Is this good for a beginner? Week 1?

mhbb2

New member
Is this good for a beginner? Week 1?

Background: Never lifted before and I'm 5'9 240lbs

Week 1
Focus more on technique and form, 3-4 rep reserves (Renaissance Periodization said this that I need something in reserve)

5 day split
PPLxArnold but no legs
Almost all of this are just 2 sets and I don't need to go hard too much since I need to perfect the technique and form first

Q
Mon: Push

Flat Bench
, Incline Bench
, Overhead Press
, Lateral Raises
, Tricep Pushdowns

Tues: Pull

Barbell Rows
, Lat Pullovers
, Standard Curls
, Hammer Curls
, Shrugs

Wed:Legs

, Barbell Squat
, Romanian Deadlifts
, Goblet squats
, Calf Raises

Thur:Rest

Fri: Arms and Shoulder

Overhead Press
, Lateral Raises
, Standard Curls
, Hammer Curls
, Single Arm Tricep Extension

Sat: Chest and Back
Deadlift
, Incline Bench
, Barbell Rows
, Lat Pullovers

Sun: Rest
 
@mhbb2 The fact that you know who Renaissance Periodization is without even having started working out shows how much you're overthinking it.

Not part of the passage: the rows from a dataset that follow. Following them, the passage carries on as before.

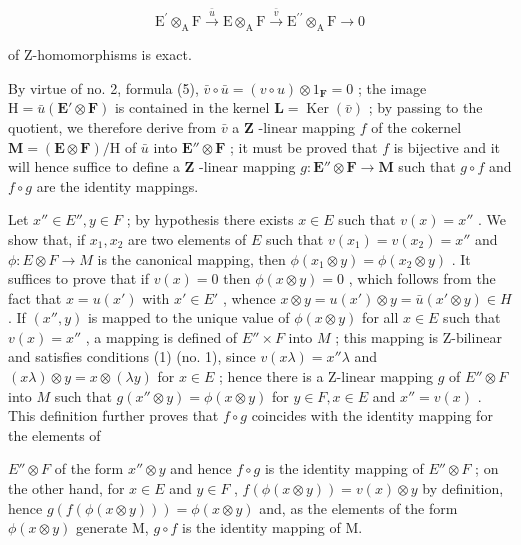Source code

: \[
\mathrm{E} ^ {\prime} \otimes_ {\mathrm{A}} \mathrm{F} \xrightarrow {\bar {u}} \mathrm{E} \otimes_ {\mathrm{A}} \mathrm{F} \xrightarrow {\bar {v}} \mathrm{E} ^ {\prime \prime} \otimes_ {\mathrm{A}} \mathrm{F} \longrightarrow 0\tag{15}
\]

of Z-homomorphisms is exact.

By virtue of no. 2, formula (5), \(\bar{v} \circ \bar{u} = (v \circ u) \otimes 1_{\mathbf{F}} = 0\) ; the image \(\mathrm{H} = \bar{u} (\mathbf{E}' \otimes \mathbf{F})\) is contained in the kernel \(\mathbf{L} = \operatorname{Ker}(\bar{v})\) ; by passing to the quotient, we therefore derive from \(\bar{v}\) a \(\mathbf{Z}\) -linear mapping \(f\) of the cokernel \(\mathbf{M} = (\mathbf{E} \otimes \mathbf{F}) / \mathrm{H}\) of \(\bar{u}\) into \(\mathbf{E}'' \otimes \mathbf{F}\) ; it must be proved that \(f\) is bijective and it will hence suffice to define a \(\mathbf{Z}\) -linear mapping \(g: \mathbf{E}'' \otimes \mathbf{F} \to \mathbf{M}\) such that \(g \circ f\) and \(f \circ g\) are the identity mappings.

Let \(x'' \in E'', y \in F\) ; by hypothesis there exists \(x \in E\) such that \(v(x) = x''\) . We show that, if \(x_1, x_2\) are two elements of \(E\) such that \(v(x_1) = v(x_2) = x''\) and \(\phi: E \otimes F \to M\) is the canonical mapping, then \(\phi(x_1 \otimes y) = \phi(x_2 \otimes y)\) . It suffices to prove that if \(v(x) = 0\) then \(\phi(x \otimes y) = 0\) , which follows from the fact that \(x = u(x')\) with \(x' \in E'\) , whence \(x \otimes y = u(x') \otimes y = \bar{u}(x' \otimes y) \in H\) . If \((x'', y)\) is mapped to the unique value of \(\phi(x \otimes y)\) for all \(x \in E\) such that \(v(x) = x''\) , a mapping is defined of \(E'' \times F\) into \(M\) ; this mapping is Z-bilinear and satisfies conditions (1) (no. 1), since \(v(x\lambda) = x''\lambda\) and \((x\lambda) \otimes y = x \otimes (\lambda y)\) for \(x \in E\) ; hence there is a Z-linear mapping \(g\) of \(E'' \otimes F\) into \(M\) such that \(g(x'' \otimes y) = \phi(x \otimes y)\) for \(y \in F, x \in E\) and \(x'' = v(x)\) . This definition further proves that \(f \circ g\) coincides with the identity mapping for the elements of

\(E'' \otimes F\) of the form \(x'' \otimes y\) and hence \(f \circ g\) is the identity mapping of \(E'' \otimes F\) ; on the other hand, for \(x \in E\) and \(y \in F\) , \(f(\phi(x \otimes y)) = v(x) \otimes y\) by definition, hence \(g(f(\phi(x \otimes y))) = \phi(x \otimes y)\) and, as the elements of the form \(\phi(x \otimes y)\) generate M, \(g \circ f\) is the identity mapping of M.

Stop procrastinating, everything works when you're a beginner.... Being hungry for knowledge is a good thing, but consuming content and not training will never get you jacked. And this is coming from a big nerd who has watched about 1000+ informative videos on fitness the past 3 years

Nevertheless this plan looks pretty solid so get up your ass and start applying it, not on Monday, TODAY
 
@hellothere123 I started this friday or thursday (in american time). The DOMS hit me hard asf. And can you help me to differentiate if this pain I'm feeling is elbow or tricep pain. I can't find online sources that differentiate the two

The pain sits slightly above the bone elbow
 
@mhbb2 it's probably tricep, don't worry. You're a beginner, which means that you're probably not strong enough to hurt yourself just yet. However, be careful not to overdo it. I recommend starting with really light weights and linearly progressing by adding a little bit of weight every week (the smallest amount possible). Focus on learning proper technique in every important lift over anything else. Over time, your strength and proficiency in those lifts and your muscle mass will increase dramatically.
 
@mhbb2 Yes very good plan. Also add a bit of cardio in somewhere. Remember the biggest difference will come from your diet, so make sure it aligns with whatever your goal is.